# EXERCISE DIRECTIONS
Retype, word for word, the line holding "cards without having" and each line after it down to the end of the data; pictures are not copied.
BEGIN EXTRACTED RECORDS
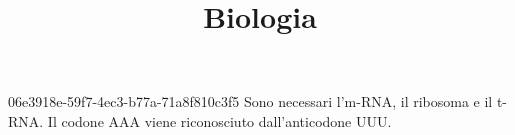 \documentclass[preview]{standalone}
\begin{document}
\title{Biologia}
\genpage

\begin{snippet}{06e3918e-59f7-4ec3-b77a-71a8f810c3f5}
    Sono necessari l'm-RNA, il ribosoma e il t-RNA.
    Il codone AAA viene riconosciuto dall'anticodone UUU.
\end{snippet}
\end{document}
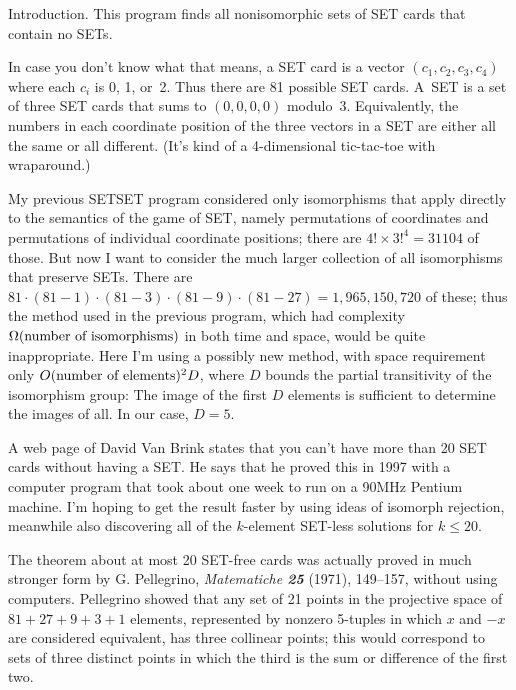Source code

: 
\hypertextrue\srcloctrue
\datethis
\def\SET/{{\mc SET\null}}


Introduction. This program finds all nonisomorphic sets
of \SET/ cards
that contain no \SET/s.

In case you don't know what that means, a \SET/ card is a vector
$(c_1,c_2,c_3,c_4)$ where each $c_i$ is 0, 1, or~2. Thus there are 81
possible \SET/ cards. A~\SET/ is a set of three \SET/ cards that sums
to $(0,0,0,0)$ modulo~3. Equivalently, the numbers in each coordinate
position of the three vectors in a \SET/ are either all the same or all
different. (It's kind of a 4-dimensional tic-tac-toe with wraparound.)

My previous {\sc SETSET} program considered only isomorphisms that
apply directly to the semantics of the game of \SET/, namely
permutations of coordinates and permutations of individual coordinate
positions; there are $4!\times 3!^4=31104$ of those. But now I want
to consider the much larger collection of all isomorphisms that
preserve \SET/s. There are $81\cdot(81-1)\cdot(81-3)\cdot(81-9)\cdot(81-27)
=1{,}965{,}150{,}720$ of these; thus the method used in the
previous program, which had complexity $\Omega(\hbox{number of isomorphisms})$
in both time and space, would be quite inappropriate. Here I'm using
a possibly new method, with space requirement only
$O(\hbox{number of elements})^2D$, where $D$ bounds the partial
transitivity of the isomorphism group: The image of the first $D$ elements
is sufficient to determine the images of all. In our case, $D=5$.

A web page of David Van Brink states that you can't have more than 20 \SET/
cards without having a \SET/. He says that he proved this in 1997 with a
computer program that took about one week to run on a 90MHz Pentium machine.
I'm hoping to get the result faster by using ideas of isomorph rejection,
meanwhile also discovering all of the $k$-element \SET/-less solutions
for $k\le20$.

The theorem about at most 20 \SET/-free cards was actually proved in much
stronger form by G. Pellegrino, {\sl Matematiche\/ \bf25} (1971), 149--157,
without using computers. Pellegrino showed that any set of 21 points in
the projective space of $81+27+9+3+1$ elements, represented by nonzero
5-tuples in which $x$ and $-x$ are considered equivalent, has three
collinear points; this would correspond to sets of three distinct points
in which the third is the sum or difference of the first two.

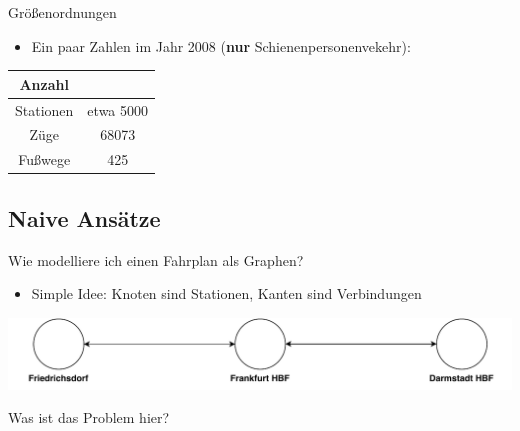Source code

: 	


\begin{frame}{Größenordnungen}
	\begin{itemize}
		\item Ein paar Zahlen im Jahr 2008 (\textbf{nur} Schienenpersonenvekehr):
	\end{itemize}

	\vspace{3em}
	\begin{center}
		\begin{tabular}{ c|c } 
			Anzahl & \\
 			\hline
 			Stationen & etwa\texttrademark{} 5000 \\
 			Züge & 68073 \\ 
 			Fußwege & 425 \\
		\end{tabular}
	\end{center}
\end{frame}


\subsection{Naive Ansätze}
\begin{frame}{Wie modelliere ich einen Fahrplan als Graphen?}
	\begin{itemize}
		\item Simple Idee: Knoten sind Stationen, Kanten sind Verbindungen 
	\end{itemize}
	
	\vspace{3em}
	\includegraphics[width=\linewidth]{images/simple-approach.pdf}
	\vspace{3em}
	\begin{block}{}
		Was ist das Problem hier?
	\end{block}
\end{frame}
END EXTRACTED RECORDS
# REPLY
cards without having a \SET/. He says that he proved this in 1997 with a
computer program that took about one week to run on a 90MHz Pentium machine.
I'm hoping to get the result faster by using ideas of isomorph rejection,
meanwhile also discovering all of the $k$-element \SET/-less solutions
for $k\le20$.

The theorem about at most 20 \SET/-free cards was actually proved in much
stronger form by G. Pellegrino, {\sl Matematiche\/ \bf25} (1971), 149--157,
without using computers. Pellegrino showed that any set of 21 points in
the projective space of $81+27+9+3+1$ elements, represented by nonzero
5-tuples in which $x$ and $-x$ are considered equivalent, has three
collinear points; this would correspond to sets of three distinct points
in which the third is the sum or difference of the first two.

Source code

: 	


\begin{frame}{Größenordnungen}
	\begin{itemize}
		\item Ein paar Zahlen im Jahr 2008 (\textbf{nur} Schienenpersonenvekehr):
	\end{itemize}

	\vspace{3em}
	\begin{center}
		\begin{tabular}{ c|c } 
			Anzahl & \\
 			\hline
 			Stationen & etwa\texttrademark{} 5000 \\
 			Züge & 68073 \\ 
 			Fußwege & 425 \\
		\end{tabular}
	\end{center}
\end{frame}


\subsection{Naive Ansätze}
\begin{frame}{Wie modelliere ich einen Fahrplan als Graphen?}
	\begin{itemize}
		\item Simple Idee: Knoten sind Stationen, Kanten sind Verbindungen 
	\end{itemize}
	
	\vspace{3em}
	\includegraphics[width=\linewidth]{images/simple-approach.pdf}
	\vspace{3em}
	\begin{block}{}
		Was ist das Problem hier?
	\end{block}
\end{frame}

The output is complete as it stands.